**TASK ITEM**
In the material below, list every line carrying the string "lemma".

▼

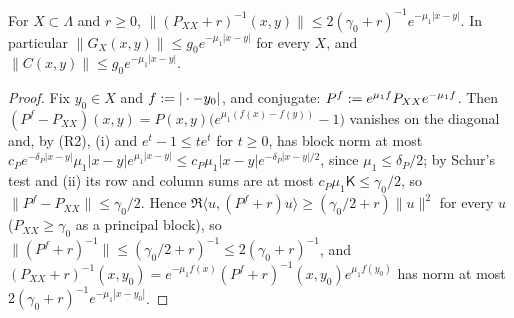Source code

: \begin{lemma}\label{rot:lem:R1ct}
For $X\subset\Lambda$ and $r\ge0$, $\|(P_{XX}+r)^{-1}(x,y)\|\le2(\gamma_0+r)^{-1}e^{-\mu_1|x-y|}$. In particular $\|G_X(x,y)\|\le g_0e^{-\mu_1|x-y|}$ for every $X$, and $\|C(x,y)\|\le g_0e^{-\mu_1|x-y|}$.
\end{lemma}
\begin{proof}
Fix $y_0\in X$ and $f\defeq|\cdot-y_0|$, and conjugate: $P^f\defeq e^{\mu_1f}P_{XX}e^{-\mu_1f}$. Then $(P^f-P_{XX})(x,y)=P(x,y)\big(e^{\mu_1(f(x)-f(y))}-1\big)$ vanishes on the diagonal and, by (R2), (i) and $e^t-1\le te^t$ for $t\ge0$, has block norm at most $c_Pe^{-\delta_P|x-y|}\mu_1|x-y|e^{\mu_1|x-y|}\le c_P\mu_1|x-y|e^{-\delta_P|x-y|/2}$, since $\mu_1\le\delta_P/2$; by Schur's test and (ii) its row and column sums are at most $c_P\mu_1\mathsf K\le\gamma_0/2$, so $\|P^f-P_{XX}\|\le\gamma_0/2$. Hence $\Re\langle u,(P^f+r)u\rangle\ge(\gamma_0/2+r)\|u\|^2$ for every $u$ ($P_{XX}\ge\gamma_0$ as a principal block), so $\|(P^f+r)^{-1}\|\le(\gamma_0/2+r)^{-1}\le2(\gamma_0+r)^{-1}$, and $(P_{XX}+r)^{-1}(x,y_0)=e^{-\mu_1f(x)}(P^f+r)^{-1}(x,y_0)e^{\mu_1f(y_0)}$ has norm at most $2(\gamma_0+r)^{-1}e^{-\mu_1|x-y_0|}$.
\end{proof}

▲

**SOLUTION TO THIS PROBLEM**
: \begin{lemma}\label{rot:lem:R1ct}
\end{lemma}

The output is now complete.